Start of Data listing

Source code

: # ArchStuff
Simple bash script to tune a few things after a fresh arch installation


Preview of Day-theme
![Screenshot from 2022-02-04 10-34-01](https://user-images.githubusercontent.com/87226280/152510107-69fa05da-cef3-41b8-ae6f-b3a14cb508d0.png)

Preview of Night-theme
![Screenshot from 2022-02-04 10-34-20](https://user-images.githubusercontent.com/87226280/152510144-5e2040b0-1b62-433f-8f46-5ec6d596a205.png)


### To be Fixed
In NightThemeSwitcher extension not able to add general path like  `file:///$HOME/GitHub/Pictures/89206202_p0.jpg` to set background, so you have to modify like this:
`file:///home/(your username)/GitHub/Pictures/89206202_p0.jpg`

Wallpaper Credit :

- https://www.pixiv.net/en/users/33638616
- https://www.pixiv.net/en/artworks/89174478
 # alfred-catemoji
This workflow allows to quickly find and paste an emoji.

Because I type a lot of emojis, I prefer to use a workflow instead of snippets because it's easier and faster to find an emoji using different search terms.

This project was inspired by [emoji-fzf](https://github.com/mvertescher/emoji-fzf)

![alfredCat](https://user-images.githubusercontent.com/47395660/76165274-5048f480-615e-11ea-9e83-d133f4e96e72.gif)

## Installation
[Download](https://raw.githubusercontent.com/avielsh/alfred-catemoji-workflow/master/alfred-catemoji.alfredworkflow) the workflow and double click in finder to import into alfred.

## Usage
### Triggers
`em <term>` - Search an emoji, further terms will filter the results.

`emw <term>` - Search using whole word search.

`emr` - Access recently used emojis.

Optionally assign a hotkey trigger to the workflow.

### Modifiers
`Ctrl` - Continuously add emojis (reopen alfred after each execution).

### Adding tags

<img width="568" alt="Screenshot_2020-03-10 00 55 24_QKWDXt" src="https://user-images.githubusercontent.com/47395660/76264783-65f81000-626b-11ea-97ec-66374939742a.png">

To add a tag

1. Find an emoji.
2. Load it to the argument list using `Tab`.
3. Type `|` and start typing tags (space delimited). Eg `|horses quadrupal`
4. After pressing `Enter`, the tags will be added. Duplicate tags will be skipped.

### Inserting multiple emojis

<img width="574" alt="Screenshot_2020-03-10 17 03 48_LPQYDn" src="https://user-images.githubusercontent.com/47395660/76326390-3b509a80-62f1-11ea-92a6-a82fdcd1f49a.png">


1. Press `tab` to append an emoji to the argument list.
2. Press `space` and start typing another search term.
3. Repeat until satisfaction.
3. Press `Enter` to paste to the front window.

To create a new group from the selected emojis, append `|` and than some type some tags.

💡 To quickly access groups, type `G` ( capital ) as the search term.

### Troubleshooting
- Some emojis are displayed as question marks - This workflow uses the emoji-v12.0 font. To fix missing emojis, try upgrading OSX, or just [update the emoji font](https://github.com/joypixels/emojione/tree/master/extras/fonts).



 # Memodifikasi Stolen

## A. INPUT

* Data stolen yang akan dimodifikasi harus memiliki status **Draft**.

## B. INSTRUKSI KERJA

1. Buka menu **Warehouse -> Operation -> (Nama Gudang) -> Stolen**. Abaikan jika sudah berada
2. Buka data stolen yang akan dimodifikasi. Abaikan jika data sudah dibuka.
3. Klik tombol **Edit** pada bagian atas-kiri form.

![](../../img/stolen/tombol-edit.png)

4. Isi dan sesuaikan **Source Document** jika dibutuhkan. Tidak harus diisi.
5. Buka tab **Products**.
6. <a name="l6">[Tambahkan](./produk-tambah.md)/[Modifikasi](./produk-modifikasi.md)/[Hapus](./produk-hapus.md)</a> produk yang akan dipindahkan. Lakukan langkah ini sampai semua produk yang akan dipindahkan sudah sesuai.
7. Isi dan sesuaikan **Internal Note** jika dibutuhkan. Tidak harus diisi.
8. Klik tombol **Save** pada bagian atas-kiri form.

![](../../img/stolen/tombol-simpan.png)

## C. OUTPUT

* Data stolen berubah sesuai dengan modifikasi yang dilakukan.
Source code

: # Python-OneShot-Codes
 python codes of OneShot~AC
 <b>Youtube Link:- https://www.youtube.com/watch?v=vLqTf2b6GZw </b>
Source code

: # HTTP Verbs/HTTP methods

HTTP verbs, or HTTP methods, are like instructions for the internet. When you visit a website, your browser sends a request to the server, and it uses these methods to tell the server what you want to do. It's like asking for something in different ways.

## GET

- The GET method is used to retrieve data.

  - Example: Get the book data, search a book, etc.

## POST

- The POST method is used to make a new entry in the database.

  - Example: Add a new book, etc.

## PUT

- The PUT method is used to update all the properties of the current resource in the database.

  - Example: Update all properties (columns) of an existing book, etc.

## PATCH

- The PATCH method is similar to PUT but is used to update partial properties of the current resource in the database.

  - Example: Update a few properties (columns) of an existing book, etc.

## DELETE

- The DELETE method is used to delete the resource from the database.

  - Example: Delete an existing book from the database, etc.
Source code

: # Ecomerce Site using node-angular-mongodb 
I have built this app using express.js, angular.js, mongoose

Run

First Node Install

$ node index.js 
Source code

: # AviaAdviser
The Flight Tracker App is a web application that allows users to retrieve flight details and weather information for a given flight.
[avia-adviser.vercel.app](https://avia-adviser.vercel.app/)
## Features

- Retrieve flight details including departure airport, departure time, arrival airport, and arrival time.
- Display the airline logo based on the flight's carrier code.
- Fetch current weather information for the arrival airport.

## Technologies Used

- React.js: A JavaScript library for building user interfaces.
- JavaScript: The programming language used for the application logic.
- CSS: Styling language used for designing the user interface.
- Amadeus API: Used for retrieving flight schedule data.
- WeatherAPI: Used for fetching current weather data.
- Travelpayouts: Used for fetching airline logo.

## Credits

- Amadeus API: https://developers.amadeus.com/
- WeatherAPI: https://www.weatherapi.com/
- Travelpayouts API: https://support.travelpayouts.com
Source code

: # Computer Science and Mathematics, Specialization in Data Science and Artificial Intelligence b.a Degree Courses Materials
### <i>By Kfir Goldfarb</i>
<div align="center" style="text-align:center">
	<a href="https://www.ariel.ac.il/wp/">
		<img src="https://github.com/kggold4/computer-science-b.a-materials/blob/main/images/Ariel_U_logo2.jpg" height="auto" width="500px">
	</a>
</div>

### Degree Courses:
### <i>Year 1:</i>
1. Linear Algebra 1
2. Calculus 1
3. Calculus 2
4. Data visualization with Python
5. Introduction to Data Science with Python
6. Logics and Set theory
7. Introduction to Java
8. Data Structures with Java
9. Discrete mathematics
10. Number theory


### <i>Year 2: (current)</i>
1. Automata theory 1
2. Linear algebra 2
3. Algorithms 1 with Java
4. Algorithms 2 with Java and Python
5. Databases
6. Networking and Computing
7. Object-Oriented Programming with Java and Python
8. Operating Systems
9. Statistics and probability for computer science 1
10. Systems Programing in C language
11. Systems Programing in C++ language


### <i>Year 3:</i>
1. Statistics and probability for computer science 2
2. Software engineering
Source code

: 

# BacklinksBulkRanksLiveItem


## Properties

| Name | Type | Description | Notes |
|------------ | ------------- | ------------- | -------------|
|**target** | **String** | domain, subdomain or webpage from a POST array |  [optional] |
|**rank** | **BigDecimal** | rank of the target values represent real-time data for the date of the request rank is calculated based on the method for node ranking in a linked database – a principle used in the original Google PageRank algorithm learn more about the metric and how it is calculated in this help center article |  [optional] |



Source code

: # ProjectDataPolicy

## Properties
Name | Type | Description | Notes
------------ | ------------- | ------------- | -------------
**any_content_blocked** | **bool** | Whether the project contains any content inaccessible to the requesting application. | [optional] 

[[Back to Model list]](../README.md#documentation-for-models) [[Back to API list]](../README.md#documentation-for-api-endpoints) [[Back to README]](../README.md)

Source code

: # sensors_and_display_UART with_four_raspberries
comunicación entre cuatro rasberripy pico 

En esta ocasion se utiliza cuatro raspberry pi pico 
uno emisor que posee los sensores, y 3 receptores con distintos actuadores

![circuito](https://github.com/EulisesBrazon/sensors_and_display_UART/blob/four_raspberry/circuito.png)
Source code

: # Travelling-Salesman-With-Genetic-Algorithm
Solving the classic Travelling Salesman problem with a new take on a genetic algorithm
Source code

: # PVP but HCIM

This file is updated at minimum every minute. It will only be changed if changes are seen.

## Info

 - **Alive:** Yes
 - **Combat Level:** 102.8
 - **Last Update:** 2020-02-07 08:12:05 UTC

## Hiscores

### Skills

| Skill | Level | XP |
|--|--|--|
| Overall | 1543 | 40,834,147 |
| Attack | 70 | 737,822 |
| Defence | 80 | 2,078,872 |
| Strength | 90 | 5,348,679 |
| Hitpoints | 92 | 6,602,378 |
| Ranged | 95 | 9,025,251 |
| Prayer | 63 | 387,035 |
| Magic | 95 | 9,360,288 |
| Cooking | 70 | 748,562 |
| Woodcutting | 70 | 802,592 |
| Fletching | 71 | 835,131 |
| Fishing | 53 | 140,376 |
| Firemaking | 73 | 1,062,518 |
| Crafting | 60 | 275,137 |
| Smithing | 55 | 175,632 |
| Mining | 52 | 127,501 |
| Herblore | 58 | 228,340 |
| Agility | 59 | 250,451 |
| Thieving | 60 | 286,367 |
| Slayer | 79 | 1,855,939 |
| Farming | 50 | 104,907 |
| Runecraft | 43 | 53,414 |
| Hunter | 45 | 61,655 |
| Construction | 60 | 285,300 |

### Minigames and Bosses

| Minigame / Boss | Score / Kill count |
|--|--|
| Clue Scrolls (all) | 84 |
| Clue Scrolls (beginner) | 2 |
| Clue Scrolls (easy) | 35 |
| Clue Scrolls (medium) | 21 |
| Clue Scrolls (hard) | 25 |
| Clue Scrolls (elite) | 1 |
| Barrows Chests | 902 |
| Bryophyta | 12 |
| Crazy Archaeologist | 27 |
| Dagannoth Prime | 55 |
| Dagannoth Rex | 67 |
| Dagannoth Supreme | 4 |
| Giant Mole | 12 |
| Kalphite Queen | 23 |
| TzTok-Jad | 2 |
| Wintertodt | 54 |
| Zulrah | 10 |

End of Data listing

### Exercise prompt
In the records above, how many lines contain the string "theory"? Reply with the number only.

### Output for this task
3